We woke up early to be ready for Garret and Kelly Nichols, who are the in-country directors here for Touch a Life Foundation. They picked us up in their Land Rover, which was wonderful because for the first time since we’ve been here my butt wasn’t scraping the ground in a low-riding Kia. I’m not complaining about our dependable Kia, but I believe four-wheel drive vehicles should be mandatory here. They should not even import cars because the roads are terrible far beyond what you can imagine. Okay, that’s my tiny bit of road rage for the day.
Touch a Life in Ghana helps to rescue and rehabilitate child slaves off Lake Volta.

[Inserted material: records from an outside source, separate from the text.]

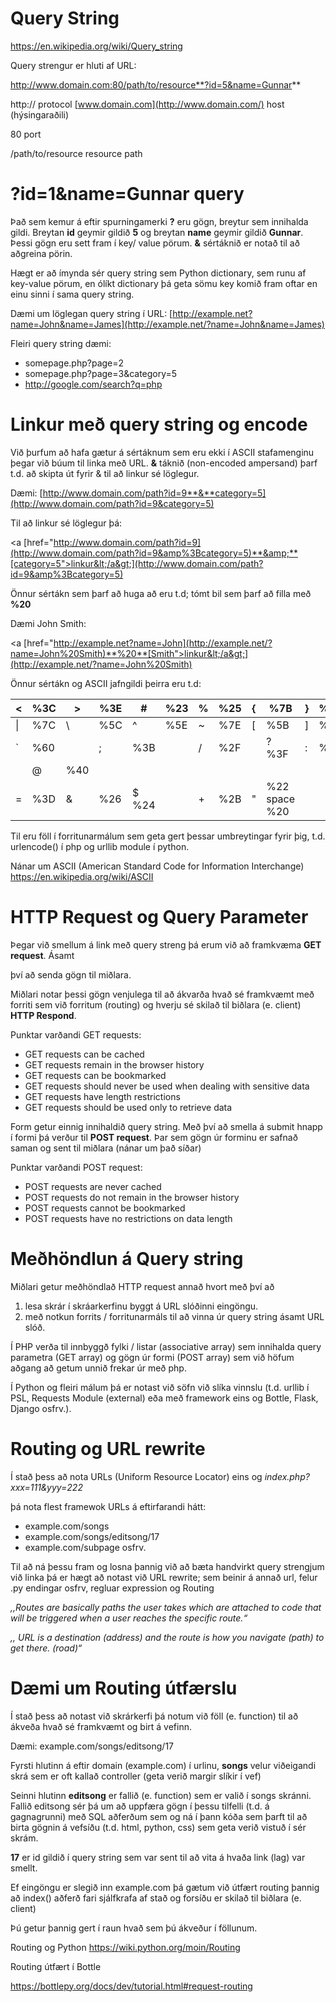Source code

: # Query String

<https://en.wikipedia.org/wiki/Query_string>

Query strengur er hluti af URL:

http://www.domain.com:80/path/to/resource**?id=5&name=Gunnar**

http:// protocol [www.domain.com](http://www.domain.com/) host (hýsingaraðili)

80 port

/path/to/resource resource path

# ?id=1&name=Gunnar query

Það sem kemur á eftir spurningamerki **?** eru gögn, breytur sem innihalda gildi. Breytan **id** geymir gildið **5** og breytan **name** geymir gildið **Gunnar**. Þessi gögn eru sett fram í key/ value pörum. **&** sértáknið er notað til að aðgreina pörin.

Hægt er að ímynda sér query string sem Python dictionary, sem runu af key-value pörum, en ólíkt dictionary þá geta sömu key komið fram oftar en einu sinni í sama query string.

Dæmi um löglegan query string í URL: [http://example.net?name=John&name=James](http://example.net/?name=John&name=James)

Fleiri query string dæmi:

- somepage.php?page=2
- somepage.php?page=3&category=5
- <http://google.com/search?q=php>

# Linkur með query string og encode

Við þurfum að hafa gætur á sértáknum sem eru ekki í ASCII stafamenginu þegar við búum til linka með URL. **&** táknið (non-encoded ampersand) þarf t.d. að skipta út fyrir &amp; til að linkur sé löglegur.

Dæmi: [http://www.domain.com/path?id=9**&**category=5](http://www.domain.com/path?id=9&category=5)

Til að linkur sé löglegur þá:

<a [href="http://www.domain.com/path?id=9](http://www.domain.com/path?id=9&amp%3Bcategory=5)**&amp;**[category=5">linkur&lt;/a&gt;](http://www.domain.com/path?id=9&amp%3Bcategory=5)

Önnur sértákn sem þarf að huga að eru t.d; tómt bil sem þarf að filla með **%20**

Dæmi John Smith:

<a [href="http://example.net?name=John](http://example.net/?name=John%20Smith)**%20**[Smith">linkur&lt;/a&gt;](http://example.net/?name=John%20Smith)

Önnur sértákn og ASCII jafngildi þeirra eru t.d:

| <   | %3C | \>  | %3E | #   | %23 | %   | %25 | {   | %7B | }   | %7D |
| --- | --- | --- | --- | --- | --- | --- | --- | --- | --- | --- | --- |
| \|  | %7C | \\  | %5C | ^   | %5E | ~   | %7E | \[  | %5B | \]  | %5D |
| \`  | %60 |     | ;   | %3B |     | /   | %2F |     | ? %3F | :   | %3A |
|     | @   | %40 |     |     |     |     |     |     |     |     |     |
| \=  | %3D | &   | %26 | $ %24 |     | +   | %2B | "   | %22 space %20 |     |     |

Til eru föll í forritunarmálum sem geta gert þessar umbreytingar fyrir þig, t.d. urlencode() í php og urllib module í python.

Nánar um ASCII (American Standard Code for Information Interchange) <https://en.wikipedia.org/wiki/ASCII>

# HTTP Request og Query Parameter

Þegar við smellum á link með query streng þá erum við að framkvæma **GET request**. Ásamt

því að senda gögn til miðlara.

Miðlari notar þessi gögn venjulega til að ákvarða hvað sé framkvæmt með forriti sem við forritum (routing) og hverju sé skilað til biðlara (e. client) **HTTP Respond**.

Punktar varðandi GET requests:

- GET requests can be cached
- GET requests remain in the browser history
- GET requests can be bookmarked
- GET requests should never be used when dealing with sensitive data
- GET requests have length restrictions
- GET requests should be used only to retrieve data

Form getur einnig innihaldið query string. Með því að smella á submit hnapp í formi þá verður til **POST request**. Þar sem gögn úr forminu er safnað saman og sent til miðlara (nánar um það síðar)

Punktar varðandi POST request:

- POST requests are never cached
- POST requests do not remain in the browser history
- POST requests cannot be bookmarked
- POST requests have no restrictions on data length

# Meðhöndlun á Query string

Miðlari getur meðhöndlað HTTP request annað hvort með því að

1. lesa skrár í skráarkerfinu byggt á URL slóðinni eingöngu.
2. með notkun forrits / forritunarmáls til að vinna úr query string ásamt URL slóð.

Í PHP verða til innbyggð fylki / listar (associative array) sem innihalda query parametra (GET array) og gögn úr formi (POST array) sem við höfum aðgang að getum unnið frekar úr með php.

Í Python og fleiri málum þá er notast við söfn við slíka vinnslu (t.d. urllib í PSL, Requests Module (external) eða með framework eins og Bottle, Flask, Django osfrv.).

# Routing og URL rewrite

Í stað þess að nota URLs (Uniform Resource Locator) eins og _index.php?xxx=111&yyy=222_

þá nota flest framewok URLs á eftirfarandi hátt:

- example.com/songs
- example.com/songs/editsong/17
- example.com/subpage osfrv.

Til að ná þessu fram og losna þannig við að bæta handvirkt query strengjum við linka þá er hægt að notast við URL rewrite; sem beinir á annað url, felur .py endingar osfrv, regluar expression og Routing

_,,Routes are basically paths the user takes which are attached to code that will be triggered when a user reaches the specific route.“_

_,, URL is a destination (address) and the route is how you navigate (path) to get there. (road)“_

# Dæmi um Routing útfærslu

Í stað þess að notast við skrárkerfi þá notum við föll (e. function) til að ákveða hvað sé framkvæmt og birt á vefinn.

Dæmi: example.com/songs/editsong/17

Fyrsti hlutinn á eftir domain (example.com) í urlinu, **songs** velur viðeigandi skrá sem er oft kallað controller (geta verið margir slíkir í vef)

Seinni hlutinn **editsong** er fallið (e. function) sem er valið í songs skránni. Fallið editsong sér þá um að uppfæra gögn í þessu tilfelli (t.d. á gagnagrunni) með SQL aðferðum sem og ná í þann kóða sem þarft til að birta gögnin á vefsíðu (t.d. html, python, css) sem geta verið vistuð í sér skrám.

**17** er id gildið í query string sem var sent til að vita á hvaða link (lag) var smellt.

Ef eingöngu er slegið inn example.com þá gætum við útfært routing þannig að index() aðferð fari sjálfkrafa af stað og forsíðu er skilað til biðlara (e. client)

Þú getur þannig gert í raun hvað sem þú ákveður í föllunum.

Routing og Python <https://wiki.python.org/moin/Routing>

Routing útfært í Bottle

<https://bottlepy.org/docs/dev/tutorial.html#request-routing>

It’s an amazing organization and you should read the book, Jantsen’s Gift, but I think I’ve already gone on and on about that in another post. TAL is building a state-of-the-art facility outside of Kumasi that will include separate houses for boys and girls and an art center where the children will also eat their meals. The design team from Extreme Home Makeover did all the plans for the art center and when it’s finished, it will look like a giant Lego. I’m planning on following this construction project and writing about the progress on my blog. I can’t wait to post pictures of a giant Lego art facility filled with beautiful rescued children in Ghana, Africa. That is definitely one good story!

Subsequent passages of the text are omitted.